O guri ficou estupefato ao segurar a cédula de Cr$ 100 mil. Em bom estado de conservação, imaginou ser dinheiro atual. Expliquei que era antiga, com valor apenas no mercado de colecionadores.
O cruzeiro, em vigor de março de 1990 a julho de 1993, teve cédula de até Cr$ 500 mil, com a estampa do escritor Mário de Andrade. O Banco Central chegou a apresentar a nota de Cr$ 5 milhões, com imagem de um gaúcho, que só chegou às mãos dos brasileiros em outubro de 1993, quando já tinha trocado de nome, virando cruzeiro real, e com corte de três zeros, ou seja, no valor de Cr$ 5 mil.

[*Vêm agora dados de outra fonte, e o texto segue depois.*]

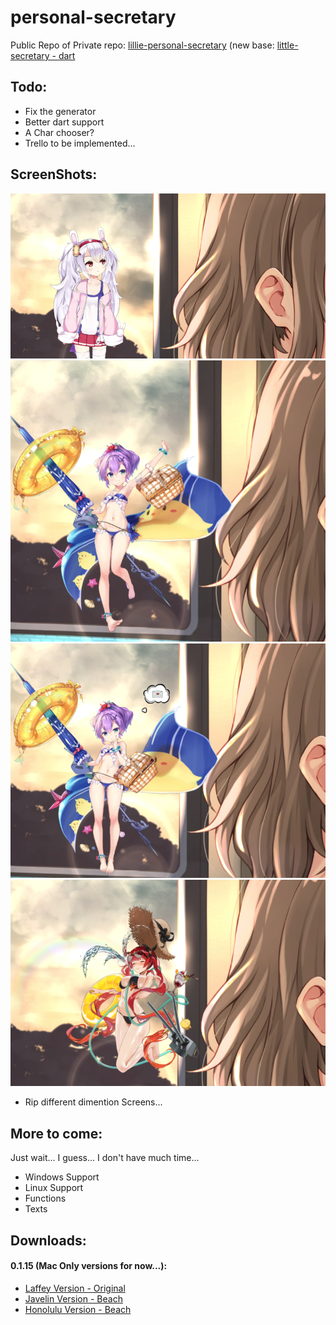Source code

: # personal-secretary
Public Repo of Private repo: [lillie-personal-secretary](https://github.com/Nebulino/lillie-personal-secretary) (new base: [little-secretary - dart](https://github.com/Nebulino/little-secretary)

## Todo:
- Fix the generator
- Better dart support
- A Char chooser?
- Trello to be implemented...

## ScreenShots:
![Laffey](https://raw.githubusercontent.com/Nebulino/personal-secretary/master/Screenshots/Screenshot.png)
![JavelinBeach-1](https://raw.githubusercontent.com/Nebulino/personal-secretary/master/Screenshots/Screenshot2.png)
![JavelinBeach-2](https://raw.githubusercontent.com/Nebulino/personal-secretary/master/Screenshots/Screenshot3.png)
![HonoluluBeach-1](https://raw.githubusercontent.com/Nebulino/personal-secretary/master/Screenshots/Screenshot4.png)

- Rip different dimention Screens...

## More to come:
Just wait... I guess... I don't have much time...

- Windows Support
- Linux Support
- Functions
- Texts

## Downloads:
#### 0.1.15 (Mac Only versions for now...):
- [Laffey Version - Original](https://github.com/Nebulino/personal-secretary/releases/tag/0.1.15-laf_orig)
- [Javelin Version - Beach](https://github.com/Nebulino/personal-secretary/releases/tag/0.1.15-jav_beac)
- [Honolulu Version - Beach](https://github.com/Nebulino/personal-secretary/releases/tag/0.1.15-hon_beac)
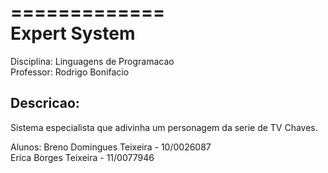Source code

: =============  
Expert System  
=============    

Disciplina: Linguagens de Programacao  
Professor:  Rodrigo Bonifacio  

Descricao: 
---------

   Sistema especialista que adivinha um personagem da serie de TV Chaves.  

Alunos: 
     Breno Domingues Teixeira - 10/0026087  
     Erica Borges Teixeira    - 11/0077946  
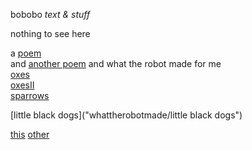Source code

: bobobo *text & stuff*

nothing to see here

a [poem](Schratknie)  
and [another poem](Wandersmann)
and what the robot made for me  
[oxes](whattherobotmade/oxes)  
[oxesII](whattherobotmade/oxesII)  
[sparrows](whattherobotmade/sparrows)    

[little black dogs]("whattherobotmade/little black dogs")



[this](https://bobobo-git.github.io/readme/) [other](https://bobobo-git.github.io/hearme/)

Em julho de 1993, último mês do cruzeiro, o salário mínimo no Brasil foi Cr$ 4.639.800. Se olharmos apenas o número, pode parecer uma fortuna, mas equivalia a US$ 85 pelo câmbio comercial e US$ 79 pelo paralelo. A meta do governo Itamar Franco era chegar a US$ 100. Nos primeiros seis meses daquele ano, a inflação foi de 334% pelo INPC, calculado pelo Instituto Brasileiro de Geografia e Estatística (IBGE).
O que era possível comprar com um salário de Cr$ 4,6 milhões? A resposta é difícil, pois primeiro preciso fazer outra pergunta. Qual o dia da compra? Em período de hiperinflação, as remarcações eram uma rotina no comércio. Em alguns casos, chegavam a ter mais de uma alteração de valor no dia. Sem contar as variações de um estabelecimento para outro.
Mesmo assim, eu queria ter uma ideia do poder de compra do salário mínimo milionário. Em jornais, busquei propagandas. Em 2 de julho, uma rede de supermercados no Rio Grande do Sul anunciava cinco quilos de arroz ou cinco quilos açúcar por Cr$ 110 mil. Uma garrafa de Coca-Cola de dois litros saia por Cr$ 59,9 mil. O quilo do pão francês custava Cr$ 56 mil. Em outro mercado, uma garrafa de cerveja Brahma, de 600 ml, sem o casco, estava na promoção por Cr$ 21,9 mil. O quilo da erva-mate custava Cr$ 58 mil.
Vejam que o poder de compra do salário mínimo era baixo. Em 15 de julho, por exemplo, a loja J.H Santos anunciou uma TV em cores de 20 polegadas por Cr$ 28,9 milhões. O trabalhador precisava de 6,2 salários mínimos para adquirir o aparelho à vista.
O salário mínimo milionário acabou em agosto de 1993, quando entrou em vigor o cruzeiro real, com corte de três zeros. De um dia para o outro, eram cortados três zeros de tudo, salários e preços. Em um primeiro momento, o Banco Central carimbava nas cédulas antigas o novo padrão monetário. Em 26 anos, 12 zeros foram cortados no Brasil. A última vez foi em 1993.
Em julho 1994, entrou em vigor o Plano Real. O primeiro salário mínimo foi R$ 64,79.